Exercise description: Search the records for the word "shaped" and report each line that has it.

Material for the task:
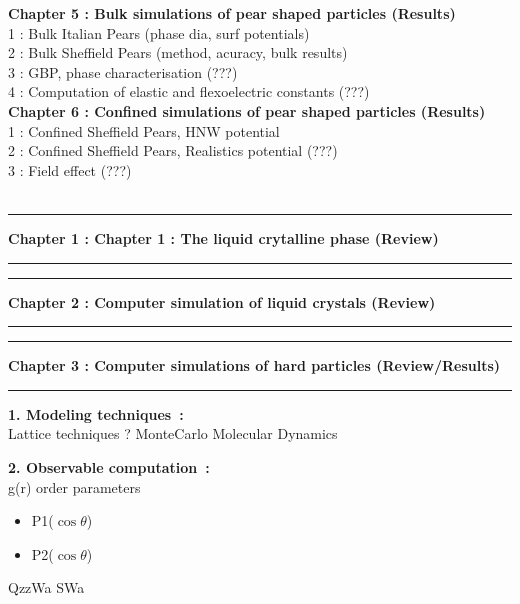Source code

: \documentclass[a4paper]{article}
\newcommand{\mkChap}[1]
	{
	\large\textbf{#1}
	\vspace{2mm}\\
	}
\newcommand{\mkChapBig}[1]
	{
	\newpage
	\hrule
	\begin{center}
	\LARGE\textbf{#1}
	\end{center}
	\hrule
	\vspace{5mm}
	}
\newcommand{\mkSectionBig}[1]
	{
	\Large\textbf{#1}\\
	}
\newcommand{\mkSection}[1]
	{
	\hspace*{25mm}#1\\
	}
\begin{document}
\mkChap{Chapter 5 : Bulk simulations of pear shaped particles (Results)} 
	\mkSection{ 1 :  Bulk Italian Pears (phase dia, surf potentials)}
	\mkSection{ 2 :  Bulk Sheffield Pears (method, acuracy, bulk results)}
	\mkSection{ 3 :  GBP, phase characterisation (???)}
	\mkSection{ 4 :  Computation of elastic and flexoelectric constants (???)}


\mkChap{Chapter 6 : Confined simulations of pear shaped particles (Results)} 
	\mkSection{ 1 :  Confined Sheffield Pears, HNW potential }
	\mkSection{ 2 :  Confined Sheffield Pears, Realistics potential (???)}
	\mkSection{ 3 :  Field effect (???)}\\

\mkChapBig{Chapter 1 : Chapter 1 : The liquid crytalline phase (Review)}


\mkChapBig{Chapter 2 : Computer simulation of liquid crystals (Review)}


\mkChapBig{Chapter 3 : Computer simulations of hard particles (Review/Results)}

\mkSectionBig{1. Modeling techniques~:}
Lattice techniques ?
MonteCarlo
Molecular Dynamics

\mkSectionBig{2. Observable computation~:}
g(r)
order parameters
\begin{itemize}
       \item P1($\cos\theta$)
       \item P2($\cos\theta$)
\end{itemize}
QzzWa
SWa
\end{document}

--

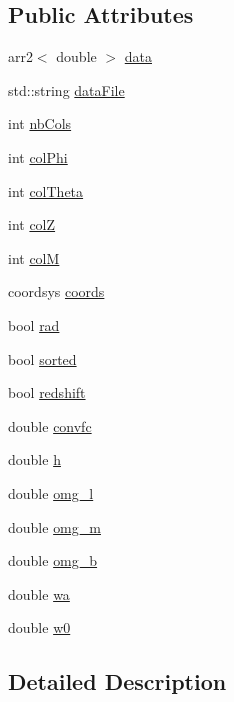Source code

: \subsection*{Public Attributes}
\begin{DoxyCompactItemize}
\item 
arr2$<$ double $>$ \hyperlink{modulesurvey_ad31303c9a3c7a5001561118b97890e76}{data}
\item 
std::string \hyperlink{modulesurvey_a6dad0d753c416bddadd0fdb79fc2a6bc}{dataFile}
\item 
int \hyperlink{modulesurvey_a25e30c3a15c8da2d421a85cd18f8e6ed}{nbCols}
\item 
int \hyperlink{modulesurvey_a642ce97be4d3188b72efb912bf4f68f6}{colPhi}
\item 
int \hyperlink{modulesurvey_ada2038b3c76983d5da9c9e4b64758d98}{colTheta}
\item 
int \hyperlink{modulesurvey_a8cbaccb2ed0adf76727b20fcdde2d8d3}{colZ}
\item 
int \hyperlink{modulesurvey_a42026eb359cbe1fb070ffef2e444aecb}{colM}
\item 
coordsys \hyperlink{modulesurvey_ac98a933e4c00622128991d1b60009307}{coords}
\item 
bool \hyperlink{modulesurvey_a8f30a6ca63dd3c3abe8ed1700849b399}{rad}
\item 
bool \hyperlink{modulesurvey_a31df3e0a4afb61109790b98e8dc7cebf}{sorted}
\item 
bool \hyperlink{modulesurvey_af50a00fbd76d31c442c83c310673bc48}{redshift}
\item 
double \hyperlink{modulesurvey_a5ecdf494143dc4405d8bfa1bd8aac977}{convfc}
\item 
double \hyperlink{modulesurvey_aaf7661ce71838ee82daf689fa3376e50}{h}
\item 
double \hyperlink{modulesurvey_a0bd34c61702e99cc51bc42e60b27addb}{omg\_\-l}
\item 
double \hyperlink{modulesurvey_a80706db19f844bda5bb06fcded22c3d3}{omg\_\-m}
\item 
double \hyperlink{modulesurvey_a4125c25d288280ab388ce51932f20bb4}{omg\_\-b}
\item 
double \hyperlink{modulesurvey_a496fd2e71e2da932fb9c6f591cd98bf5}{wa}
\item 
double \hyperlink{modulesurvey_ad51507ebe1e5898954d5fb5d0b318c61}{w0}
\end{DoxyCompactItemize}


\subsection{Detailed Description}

Your response:
\mkChap{Chapter 5 : Bulk simulations of pear shaped particles (Results)} 
\mkChap{Chapter 6 : Confined simulations of pear shaped particles (Results)} 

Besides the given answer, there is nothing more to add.